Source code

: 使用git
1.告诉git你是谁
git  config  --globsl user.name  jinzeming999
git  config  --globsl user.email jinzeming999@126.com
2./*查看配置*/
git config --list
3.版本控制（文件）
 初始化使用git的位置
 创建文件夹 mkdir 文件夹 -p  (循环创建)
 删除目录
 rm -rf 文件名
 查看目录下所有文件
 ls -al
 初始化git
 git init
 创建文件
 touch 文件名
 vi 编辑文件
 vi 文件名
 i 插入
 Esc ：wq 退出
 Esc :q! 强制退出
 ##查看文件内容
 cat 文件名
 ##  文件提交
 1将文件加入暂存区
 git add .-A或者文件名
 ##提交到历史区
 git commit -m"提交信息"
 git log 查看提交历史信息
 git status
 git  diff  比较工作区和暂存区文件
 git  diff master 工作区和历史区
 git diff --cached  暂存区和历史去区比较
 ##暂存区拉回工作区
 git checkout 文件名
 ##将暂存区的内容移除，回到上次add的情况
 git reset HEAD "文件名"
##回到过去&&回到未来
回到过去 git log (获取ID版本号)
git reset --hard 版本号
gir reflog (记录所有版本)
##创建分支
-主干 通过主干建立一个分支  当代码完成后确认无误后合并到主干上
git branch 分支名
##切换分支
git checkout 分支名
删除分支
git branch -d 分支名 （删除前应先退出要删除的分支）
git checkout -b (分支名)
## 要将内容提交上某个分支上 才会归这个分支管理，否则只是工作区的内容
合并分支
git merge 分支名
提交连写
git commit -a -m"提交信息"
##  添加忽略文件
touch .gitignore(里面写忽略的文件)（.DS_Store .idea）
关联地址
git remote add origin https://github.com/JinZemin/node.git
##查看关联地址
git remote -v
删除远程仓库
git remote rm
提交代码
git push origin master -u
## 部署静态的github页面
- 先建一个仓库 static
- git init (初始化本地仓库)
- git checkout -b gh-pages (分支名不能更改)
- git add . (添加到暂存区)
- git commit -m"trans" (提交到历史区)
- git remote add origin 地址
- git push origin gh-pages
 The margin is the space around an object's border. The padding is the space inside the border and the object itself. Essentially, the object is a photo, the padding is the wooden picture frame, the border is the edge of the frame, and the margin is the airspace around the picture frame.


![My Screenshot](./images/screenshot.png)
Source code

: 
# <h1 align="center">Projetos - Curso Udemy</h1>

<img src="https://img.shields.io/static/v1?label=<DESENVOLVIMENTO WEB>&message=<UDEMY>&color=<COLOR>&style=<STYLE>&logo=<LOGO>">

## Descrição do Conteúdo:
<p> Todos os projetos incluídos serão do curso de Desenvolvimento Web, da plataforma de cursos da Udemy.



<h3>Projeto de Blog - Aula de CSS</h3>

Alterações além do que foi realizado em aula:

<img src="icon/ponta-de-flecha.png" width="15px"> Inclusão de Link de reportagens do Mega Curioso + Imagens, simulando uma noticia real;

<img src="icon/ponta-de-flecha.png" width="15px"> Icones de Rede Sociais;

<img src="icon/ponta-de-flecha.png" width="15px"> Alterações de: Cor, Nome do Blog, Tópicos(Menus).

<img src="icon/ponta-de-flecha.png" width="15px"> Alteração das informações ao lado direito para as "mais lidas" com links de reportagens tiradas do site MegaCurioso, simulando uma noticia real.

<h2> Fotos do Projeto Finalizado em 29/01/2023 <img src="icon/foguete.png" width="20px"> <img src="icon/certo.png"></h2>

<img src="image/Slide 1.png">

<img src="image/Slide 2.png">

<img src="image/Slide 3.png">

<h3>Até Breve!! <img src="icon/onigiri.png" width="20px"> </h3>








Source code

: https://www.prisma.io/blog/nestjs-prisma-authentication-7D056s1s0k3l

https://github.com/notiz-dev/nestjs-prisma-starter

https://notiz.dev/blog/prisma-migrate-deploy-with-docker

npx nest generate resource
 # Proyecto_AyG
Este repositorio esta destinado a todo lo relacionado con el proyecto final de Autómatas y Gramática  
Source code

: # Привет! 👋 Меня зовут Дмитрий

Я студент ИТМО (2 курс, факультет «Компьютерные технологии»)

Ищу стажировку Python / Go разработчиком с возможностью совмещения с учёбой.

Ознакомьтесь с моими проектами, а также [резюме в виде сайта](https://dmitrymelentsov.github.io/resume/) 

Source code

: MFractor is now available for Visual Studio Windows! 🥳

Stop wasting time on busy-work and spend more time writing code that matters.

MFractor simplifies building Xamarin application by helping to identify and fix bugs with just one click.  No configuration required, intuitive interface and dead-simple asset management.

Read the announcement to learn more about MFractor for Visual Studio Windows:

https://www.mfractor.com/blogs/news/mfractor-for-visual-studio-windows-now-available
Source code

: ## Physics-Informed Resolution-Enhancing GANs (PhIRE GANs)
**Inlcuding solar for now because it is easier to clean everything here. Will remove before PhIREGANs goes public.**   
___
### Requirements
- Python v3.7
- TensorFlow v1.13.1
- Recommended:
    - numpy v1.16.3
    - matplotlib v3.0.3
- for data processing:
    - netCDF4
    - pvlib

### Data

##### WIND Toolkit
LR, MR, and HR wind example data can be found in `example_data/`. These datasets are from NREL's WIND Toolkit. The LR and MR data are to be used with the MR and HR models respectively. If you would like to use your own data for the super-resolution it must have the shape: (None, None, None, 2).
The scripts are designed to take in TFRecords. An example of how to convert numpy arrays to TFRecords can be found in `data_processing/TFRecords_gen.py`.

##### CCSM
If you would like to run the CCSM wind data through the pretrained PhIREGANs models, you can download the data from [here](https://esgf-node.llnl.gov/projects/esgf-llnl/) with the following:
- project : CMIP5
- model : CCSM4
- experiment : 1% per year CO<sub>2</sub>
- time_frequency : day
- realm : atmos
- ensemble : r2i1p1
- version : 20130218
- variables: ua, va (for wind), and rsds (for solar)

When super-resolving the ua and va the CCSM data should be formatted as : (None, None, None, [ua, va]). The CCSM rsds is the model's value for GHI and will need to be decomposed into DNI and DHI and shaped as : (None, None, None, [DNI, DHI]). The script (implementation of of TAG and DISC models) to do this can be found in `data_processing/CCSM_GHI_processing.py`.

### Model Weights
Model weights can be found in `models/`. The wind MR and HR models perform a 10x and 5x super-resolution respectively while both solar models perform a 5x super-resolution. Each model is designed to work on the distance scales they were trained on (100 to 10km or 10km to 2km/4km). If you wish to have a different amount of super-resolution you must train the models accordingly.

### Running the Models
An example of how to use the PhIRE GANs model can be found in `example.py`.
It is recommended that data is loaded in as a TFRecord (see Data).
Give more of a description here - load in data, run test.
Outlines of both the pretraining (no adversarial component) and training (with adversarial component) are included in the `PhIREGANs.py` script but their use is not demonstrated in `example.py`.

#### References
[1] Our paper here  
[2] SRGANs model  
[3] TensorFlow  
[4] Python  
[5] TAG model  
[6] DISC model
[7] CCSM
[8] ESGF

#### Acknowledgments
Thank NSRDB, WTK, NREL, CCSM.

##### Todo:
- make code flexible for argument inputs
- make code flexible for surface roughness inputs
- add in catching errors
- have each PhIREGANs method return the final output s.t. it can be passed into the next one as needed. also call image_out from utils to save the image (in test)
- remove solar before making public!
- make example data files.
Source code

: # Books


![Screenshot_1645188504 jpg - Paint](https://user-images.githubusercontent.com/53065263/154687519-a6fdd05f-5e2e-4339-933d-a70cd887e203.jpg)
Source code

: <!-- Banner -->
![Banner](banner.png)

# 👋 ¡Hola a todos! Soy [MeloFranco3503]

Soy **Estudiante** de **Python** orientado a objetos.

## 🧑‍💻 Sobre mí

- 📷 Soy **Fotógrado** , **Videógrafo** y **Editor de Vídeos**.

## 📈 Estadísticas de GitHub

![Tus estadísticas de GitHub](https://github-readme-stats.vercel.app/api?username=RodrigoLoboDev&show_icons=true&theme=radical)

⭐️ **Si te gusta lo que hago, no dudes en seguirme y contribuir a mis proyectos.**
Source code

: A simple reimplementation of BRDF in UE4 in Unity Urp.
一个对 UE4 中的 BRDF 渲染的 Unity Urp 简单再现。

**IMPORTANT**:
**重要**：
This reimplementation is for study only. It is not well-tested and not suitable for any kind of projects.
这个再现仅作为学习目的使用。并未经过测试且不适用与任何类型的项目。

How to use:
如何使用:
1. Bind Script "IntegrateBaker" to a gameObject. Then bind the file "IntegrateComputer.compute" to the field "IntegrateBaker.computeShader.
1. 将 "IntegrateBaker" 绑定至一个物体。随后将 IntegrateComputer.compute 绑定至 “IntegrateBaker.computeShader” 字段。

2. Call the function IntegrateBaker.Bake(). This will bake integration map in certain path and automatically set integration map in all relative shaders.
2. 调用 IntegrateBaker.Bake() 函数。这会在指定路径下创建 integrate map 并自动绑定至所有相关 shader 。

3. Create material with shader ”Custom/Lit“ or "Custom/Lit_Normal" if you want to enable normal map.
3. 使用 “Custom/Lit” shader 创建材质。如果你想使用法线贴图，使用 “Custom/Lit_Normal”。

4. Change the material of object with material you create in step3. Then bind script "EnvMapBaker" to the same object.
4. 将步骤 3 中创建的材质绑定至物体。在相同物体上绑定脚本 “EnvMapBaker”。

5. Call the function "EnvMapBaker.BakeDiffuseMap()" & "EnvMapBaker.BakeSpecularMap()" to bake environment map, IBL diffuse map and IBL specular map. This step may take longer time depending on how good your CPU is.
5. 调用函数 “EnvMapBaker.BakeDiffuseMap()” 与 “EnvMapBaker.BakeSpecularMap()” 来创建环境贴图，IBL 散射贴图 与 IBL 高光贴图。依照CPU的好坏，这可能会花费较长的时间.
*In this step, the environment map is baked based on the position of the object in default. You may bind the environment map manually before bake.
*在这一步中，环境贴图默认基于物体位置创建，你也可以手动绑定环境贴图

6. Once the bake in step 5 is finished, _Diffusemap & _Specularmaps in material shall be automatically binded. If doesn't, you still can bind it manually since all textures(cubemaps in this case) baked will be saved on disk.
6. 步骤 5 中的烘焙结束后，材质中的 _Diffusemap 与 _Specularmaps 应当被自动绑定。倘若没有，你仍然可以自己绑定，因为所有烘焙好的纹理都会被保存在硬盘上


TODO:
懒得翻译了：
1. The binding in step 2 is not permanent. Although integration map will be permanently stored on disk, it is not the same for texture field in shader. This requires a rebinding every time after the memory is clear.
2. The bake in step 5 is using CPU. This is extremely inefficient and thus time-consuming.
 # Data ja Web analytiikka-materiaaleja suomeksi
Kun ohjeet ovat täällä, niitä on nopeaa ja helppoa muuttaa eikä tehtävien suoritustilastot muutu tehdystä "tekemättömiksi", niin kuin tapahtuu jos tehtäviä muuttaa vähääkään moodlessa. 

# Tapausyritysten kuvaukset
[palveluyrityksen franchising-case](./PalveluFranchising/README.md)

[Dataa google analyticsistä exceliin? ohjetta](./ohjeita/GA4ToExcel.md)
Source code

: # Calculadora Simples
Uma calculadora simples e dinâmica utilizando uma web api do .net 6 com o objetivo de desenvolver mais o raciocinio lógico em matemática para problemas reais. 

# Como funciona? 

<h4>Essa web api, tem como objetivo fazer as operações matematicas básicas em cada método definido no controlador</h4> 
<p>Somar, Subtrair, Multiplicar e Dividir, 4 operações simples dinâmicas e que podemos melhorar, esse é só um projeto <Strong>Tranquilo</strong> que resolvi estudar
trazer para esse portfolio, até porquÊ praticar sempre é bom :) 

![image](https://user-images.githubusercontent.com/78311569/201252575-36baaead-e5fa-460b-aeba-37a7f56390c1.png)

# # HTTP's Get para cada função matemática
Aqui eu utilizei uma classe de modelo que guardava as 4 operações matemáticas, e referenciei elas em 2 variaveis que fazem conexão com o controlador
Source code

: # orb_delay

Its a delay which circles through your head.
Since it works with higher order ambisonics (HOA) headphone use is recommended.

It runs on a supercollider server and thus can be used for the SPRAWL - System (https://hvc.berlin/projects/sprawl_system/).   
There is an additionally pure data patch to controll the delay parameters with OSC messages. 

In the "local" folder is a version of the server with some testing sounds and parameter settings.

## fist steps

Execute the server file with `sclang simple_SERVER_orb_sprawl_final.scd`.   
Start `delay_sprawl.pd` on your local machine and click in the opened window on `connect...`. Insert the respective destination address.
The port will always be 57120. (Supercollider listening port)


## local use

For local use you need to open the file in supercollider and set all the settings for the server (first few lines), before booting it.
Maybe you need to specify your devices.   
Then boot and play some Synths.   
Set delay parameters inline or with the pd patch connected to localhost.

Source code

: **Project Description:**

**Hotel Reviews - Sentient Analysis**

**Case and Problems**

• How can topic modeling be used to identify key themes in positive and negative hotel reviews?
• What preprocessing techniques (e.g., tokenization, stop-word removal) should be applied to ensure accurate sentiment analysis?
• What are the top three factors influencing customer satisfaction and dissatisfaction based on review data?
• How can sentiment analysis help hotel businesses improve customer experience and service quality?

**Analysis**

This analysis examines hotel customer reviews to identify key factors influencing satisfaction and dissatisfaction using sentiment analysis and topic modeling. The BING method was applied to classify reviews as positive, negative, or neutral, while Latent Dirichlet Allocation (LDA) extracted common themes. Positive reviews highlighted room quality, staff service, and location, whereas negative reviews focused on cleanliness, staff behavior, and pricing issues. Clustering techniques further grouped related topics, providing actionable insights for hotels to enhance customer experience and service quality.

┄┄┄┄┄┄┄┄┄┄┄┄┄┄┄┄┄┄┄┄

● ABOUT THIS EXERCISE
Copy out all lines above holding "method".

● WRITTEN SOLUTION
- have each PhIREGANs method return the final output s.t. it can be passed into the next one as needed. also call image_out from utils to save the image (in test)
This analysis examines hotel customer reviews to identify key factors influencing satisfaction and dissatisfaction using sentiment analysis and topic modeling. The BING method was applied to classify reviews as positive, negative, or neutral, while Latent Dirichlet Allocation (LDA) extracted common themes. Positive reviews highlighted room quality, staff service, and location, whereas negative reviews focused on cleanliness, staff behavior, and pricing issues. Clustering techniques further grouped related topics, providing actionable insights for hotels to enhance customer experience and service quality.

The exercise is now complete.